Help Wanted. Must Be Dumber Than Velveeta. EOE.
Let’s hear it for President Bush! Thanks to him, being unemployed is considerably less irritating than it was in the old days.
I’m completely sincere about this. The last time I was out of work for too long came in 2003, before the Do Not Call anti-telemarketing law. I remember a particular eight-hour period where I got seventeen calls, each one answered in a polite, professional voice in case it held a job offer, and each one turning out instead to be some twit mispronouncing my name in hopes of selling a home-equity loan to my apartment-dwelling non-equity-having self.
But not this time! Thank you, Mr. President.

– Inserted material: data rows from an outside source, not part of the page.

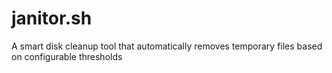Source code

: # janitor.sh
A smart disk cleanup tool that automatically removes temporary files based on configurable thresholds
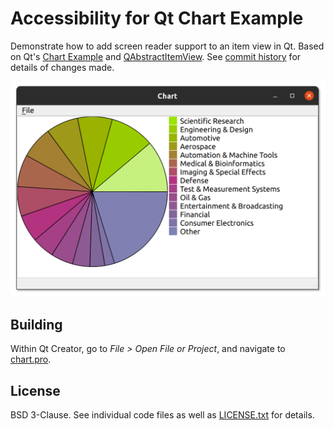 Accessibility for Qt Chart Example
==================================

Demonstrate how to add screen reader support to an item view in Qt. Based on
Qt's [Chart Example] and [QAbstractItemView]. See [commit history] for
details of changes made.

![PieView Window](pieview.png)

[commit history]: https://github.com/shoogle/accessibility-qt-chart-example/commits/master
[Chart Example]: https://doc.qt.io/qt-5/qtwidgets-itemviews-chart-example.html
[QAbstractItemView]: https://doc.qt.io/qt-5/qabstractitemview.html


## Building

Within Qt Creator, go to *File > Open File or Project*, and navigate to [chart.pro].

[chart.pro]: chart.pro


## License

BSD 3-Clause. See individual code files as well as [LICENSE.txt] for details.

[LICENSE.txt]: LICENSE.txt
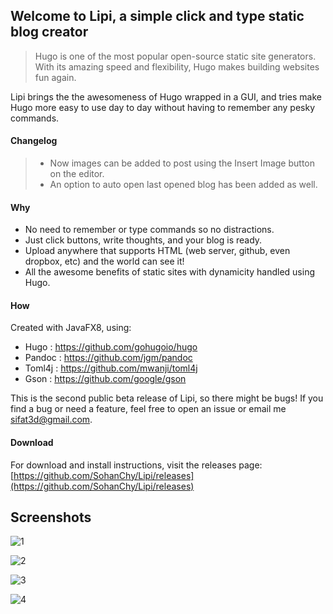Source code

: Welcome to Lipi, a simple click and type static blog creator
-------
> Hugo is one of the most popular open-source static site generators.
With its amazing speed and flexibility, Hugo makes building websites fun again.

Lipi brings the the awesomeness of Hugo wrapped in a GUI, and tries make Hugo more easy to use day to day without having to remember any pesky commands.

#### Changelog
> - Now images can be added to post using the Insert Image button on the editor.
> - An option to auto open last opened blog has been added as well.

#### Why ####
 - No need to remember or type commands so no distractions.
 - Just click buttons, write thoughts, and your blog is ready.
 - Upload anywhere that supports HTML (web server, github, even dropbox, etc) and the world can see it!
 - All the awesome benefits of static sites with dynamicity handled using Hugo.

#### How ####
Created with JavaFX8, using:

 - Hugo : https://github.com/gohugoio/hugo
 - Pandoc : https://github.com/jgm/pandoc
 - Toml4j : https://github.com/mwanji/toml4j
 - Gson : https://github.com/google/gson

This is the second public beta release of Lipi, so there might be bugs!
If you find a bug or need a feature, feel free to open an issue or email me sifat3d@gmail.com.

#### Download ####
For download and install instructions, visit the releases page:
[https://github.com/SohanChy/Lipi/releases](https://github.com/SohanChy/Lipi/releases)

Screenshots
-------
![1](https://i.imgur.com/XIQLKcT.png)

![2](https://i.imgur.com/rxpNgdr.png)

![3](https://i.imgur.com/8Tu9bI1.png)

![4](https://i.imgur.com/uD4aPyf.png)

And as a small- government libertarian, I have no problem justifying the Do Not Call law on the grounds that expecting solicitors to respect my number’s presence on a DNC list is no different than expecting door-to-door solicitors to respect a “No Trespassing” sign on my house.
Unfortunately, I can’t invent a proper justification for a firm law (not necessarily involving the death penalty, but a good horsewhipping at minimum) against that other bane of a job-hunter’s existence: the would-be scam artist who thinks that if he can trick me into wasting my time at a pointless job interview in which I have no interest, he’ll also coax me into parting with a good chunk of my own cash.
Many years ago, when I’d finished school and started looking for my first Real Job, I sent resumes and cover letters to any help-wanted ad that sounded willing to hire an English major. One ad said something about jobs in “advertising,” and a couple days after mailing my resume I got a call for an interview. The woman was rather vague about exactly what the job would entail, and since this was my first-ever Real Job Call I didn’t know enough to ask certain questions.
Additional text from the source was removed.